Le jeudi 29 mai 1997.

Il est Africain et s’appelle El Hadj Momar Diop, délégué du troisième collectif, il s’était mis en avant, animant des débats comme récemment à Saint-Étienne. Le 14 mai, lors de l’occupation du stade de France par des sans-papiers, l’État français ne l’a pas raté. Interpellé et inculpé sous le motif fantaisiste de « coups et blessures sur un agent de la force publique et rebellion », Momar est aujourd’hui condamné à quatre mois de prison ferme et dix ans d’interdiction du territoire. Nous réclamons sa libération.

« Le 9 mai, ils étaient dix-huit dans une cage prévue pour cinq avec deux matelas […]. Ils étaient réduits à uriner dans des bouteilles en plastique ». Le magistrat qui tient ces propos ne parle pas d’un zoo mais du centre de rétention de l’Essonne, à Fleury-Mérogis.

L’État français traite ainsi des individus que sa politique, d’une part, et les hasards et les nécessités de la vie, d’autre part, ont transformé en « sans-papiers ».

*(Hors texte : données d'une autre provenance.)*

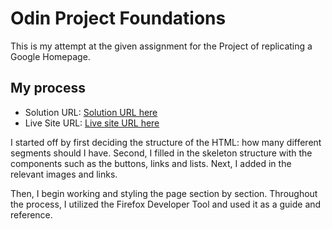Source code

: # Odin Project Foundations

This is my attempt at the given assignment for the Project of replicating a Google Homepage.


## My process

- Solution URL: [Solution URL here](https://github.com/livlivana/google-homepage)
- Live Site URL: [Live site URL here](https://your-live-site-url.com)

I started off by first deciding the structure of the HTML: how many different segments should I have. Second, I filled in the skeleton structure with the components such as the buttons, links and lists. Next, I added in the relevant images and links.

Then, I begin working and styling the page section by section.
Throughout the process, I utilized the Firefox Developer Tool and used it as a guide and reference.
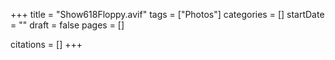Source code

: +++
title = "Show618Floppy.avif"
tags = ["Photos"]
categories = []
startDate = ""
draft = false
pages = []

citations = []
+++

Il est Africain et s’appelle Mobutu Sese Seko. En trente-deux ans de pouvoir abolu, le « maréchal-président » a pu dépouiller sans vergogne le peuple zaïrois pour amasser l’une des plus grosse fortunes de la planète. Pendant son règne, il a fait éliminer physiquement les opposants qu’il ne pouvait acheter. Un officier proche de Mobutu décrit ainsi l’insoutenable torture que dut subir Pierre Mulele : « Vivant, on lui a arraché les oreilles, coupé le nez, tiré les yeux des orbites pour les jeter à terre. On lui a arraché les organes génitaux. Toujours vivant, on lui a amputé les bras puis les jambes ».

Jusqu’au bout, la diplomatie française aura tenté de lui assurer une sortie honorable. Aujourd’hui, pour des « raisons humanitaires » l’État français se déclare prêt, par la voix de son ministre de la coopération, à lui accorder l’asile.

L’État français a les amis que mérite sa politique, de Hassan II à Omar Bongo. Dans les poubelles de l’histoire, Mitterrand et Chirac, pour ne citer qu’eux, trouveront place à leurs côtés.